Vitamin E occurs in one of two forms, either natural or synthetic. Natural vitamin E is a collection of eight chemically unique compounds that are derived from plants, including four tocopherols and four tocotrienols. More commonly used and less expensive, synthetic vitamin E is one compound – alpha-tocopherol.

For me, the choice of using natural or synthetic vitamin E in my formulas couldn’t be clearer, and neither could the evidence. The synthetic form of vitamin E is not as active or easily absorbed as the natural form of vitamin E. The molecular structure of vitamin E determines how well the body can utilize it. In human trials, researchers found that proteins in the liver specifically select the natural form of vitamin E and largely ignore the synthetic form.

In a Japanese study, scientists found that it took three times the amount of synthetic vitamin E to equal the blood levels of natural vitamin E. In the U.S., researchers found that body tissues and blood retained far higher levels of natural vitamin E versus synthetic. In addition, synthetic alpha-tocopherol vitamin E has only half the vitamin activity of the natural alpha-tocopherol vitamin E.

Why is there such a difference between synthetic and natural forms of vitamin E? The key to understanding how the body absorbs these two types differently lies on the molecular level.

best-buds-napping

The cellular structure of mammals more easily recognizes natural forms of vitamins. And cellular proteins and blood plasma bind to natural forms more readily than their synthetic counterparts. Unfortunately, synthetic vitamins are cheaper and, therefore, are more prevalent in many products on the market today.

So, how can you determine if the products you are using contain the synthetic or natural form of vitamin E? Simply check out the ingredient labels! Natural vitamin E is listed as a-tocopherol acetate, d-alpha tocopherol, d-alpha tocopheryl acetate or d-alpha tocopheryl succinate. Alternately, synthetic forms of vitamin E are labeled with a “dl-“ prefix.

Thank you for all that you do to make the world a better place for companion animals!

Dr Jane Bicks  Dr. Jane Bicks, DVM

REFERENCES:

Kiyose C, et al. Biodiscrimination of alpha-tocopherol stereoisomers in humans after oral administration. Am J Clin Nutr 1997 (Mar); 65 (3): 785-9

Burton GW, et al. Human plasma and tissue alpha-tocopherol concentrations in response to supplementation with deuterated natural and synthetic vitamin E Am J Clin Nutr 1998; 67: 669-84

Traber MG, et al. Synthetic as compared with natural vitamin E is preferentially excreted as a-CEHC in human urine: studies using deuterated a-tocopheryl acetate FEBS Letters 1998 (Oct 16); 437: 145-8

Yu W, Jia L, Wang P, et al. In vitro and in vivo evaluation of anticancer actions of natural and synthetic vitamin E forms. Mol Nutr Food Res. 2008;52:447-456.

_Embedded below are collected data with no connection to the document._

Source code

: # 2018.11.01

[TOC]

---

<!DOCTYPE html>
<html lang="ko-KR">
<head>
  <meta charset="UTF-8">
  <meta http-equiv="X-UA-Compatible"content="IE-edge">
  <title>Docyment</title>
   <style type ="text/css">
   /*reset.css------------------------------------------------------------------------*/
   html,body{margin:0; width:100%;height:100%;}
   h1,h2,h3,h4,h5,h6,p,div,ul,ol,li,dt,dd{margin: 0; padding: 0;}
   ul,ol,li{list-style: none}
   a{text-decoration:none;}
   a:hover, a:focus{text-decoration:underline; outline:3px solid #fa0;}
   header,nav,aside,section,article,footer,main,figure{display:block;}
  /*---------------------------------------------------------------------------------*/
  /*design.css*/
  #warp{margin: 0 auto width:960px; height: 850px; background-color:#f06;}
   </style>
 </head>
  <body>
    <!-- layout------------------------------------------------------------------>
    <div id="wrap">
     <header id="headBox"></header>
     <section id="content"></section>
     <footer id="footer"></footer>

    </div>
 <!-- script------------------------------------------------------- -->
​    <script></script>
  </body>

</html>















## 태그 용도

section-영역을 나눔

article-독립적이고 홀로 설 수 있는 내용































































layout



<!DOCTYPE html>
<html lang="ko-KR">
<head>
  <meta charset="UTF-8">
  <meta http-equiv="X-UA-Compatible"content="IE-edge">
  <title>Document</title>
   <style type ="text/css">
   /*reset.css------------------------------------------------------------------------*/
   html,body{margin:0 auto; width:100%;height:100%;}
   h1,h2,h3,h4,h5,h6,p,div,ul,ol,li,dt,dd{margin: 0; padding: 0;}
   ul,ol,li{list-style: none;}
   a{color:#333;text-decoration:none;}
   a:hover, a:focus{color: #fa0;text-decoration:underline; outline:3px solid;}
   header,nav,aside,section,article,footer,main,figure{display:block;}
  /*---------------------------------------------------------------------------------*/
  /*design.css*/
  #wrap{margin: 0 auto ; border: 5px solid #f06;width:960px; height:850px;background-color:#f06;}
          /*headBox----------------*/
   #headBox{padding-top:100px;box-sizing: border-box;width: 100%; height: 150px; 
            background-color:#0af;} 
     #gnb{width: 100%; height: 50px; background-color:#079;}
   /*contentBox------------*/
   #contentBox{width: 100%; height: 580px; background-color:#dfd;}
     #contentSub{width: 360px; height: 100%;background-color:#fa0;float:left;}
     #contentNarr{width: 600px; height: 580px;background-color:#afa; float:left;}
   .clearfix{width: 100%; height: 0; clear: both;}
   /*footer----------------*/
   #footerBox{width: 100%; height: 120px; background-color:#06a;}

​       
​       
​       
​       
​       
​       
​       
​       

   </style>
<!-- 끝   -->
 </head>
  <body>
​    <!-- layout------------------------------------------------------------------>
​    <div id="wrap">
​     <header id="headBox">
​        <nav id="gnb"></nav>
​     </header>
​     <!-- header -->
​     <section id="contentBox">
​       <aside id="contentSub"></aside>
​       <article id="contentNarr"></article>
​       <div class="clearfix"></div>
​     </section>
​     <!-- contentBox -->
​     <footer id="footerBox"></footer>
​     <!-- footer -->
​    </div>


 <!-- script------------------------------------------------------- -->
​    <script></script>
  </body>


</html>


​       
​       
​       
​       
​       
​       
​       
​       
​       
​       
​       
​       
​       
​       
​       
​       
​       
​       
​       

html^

Blatt DH, Pryor WA, Mata JE, et al. Re-evaluation of the relative potency of synthetic and natural a-tocopherol: experimental and clinical observations. Journal of Nutritional Biochemistry. 2004;15:380-395.

Weiss WP, Hogan JS, and Wyatt DJ. Relative bioavailability of all-rac and RRR vitamin E based on neutrophil function and total a-tocopherol and isomer concentrations in periparturient dairy cows and their calves. J Dairy Sci. 2009;92:720-731.

Lauridsen C, Engel H, Jensen SK, et al. Lactating sows and suckling piglets preferentially incorporate RRR- over All-rac-a-tocopherol into milk, plasma and tissues. J Nutr. 2002;132:1258-1264.

Sen CK, Khanna S, and Roy S. Tocotrienols in health and disease: The other half of the natural vitamin E family. Molecular Aspects of Medicine. 2007;28-692-728.

Hayek MG, et al. Dietary vitamin E improves immune function in cats. In: Reinhart GA, Carey DP eds. Recent Advances in Canine and Feline Nutrition, Vol III: 2000 Iams Nutrition Symposium Proceedings. Wilmington, OH: Orange Frazer Press, 2000; 555-564.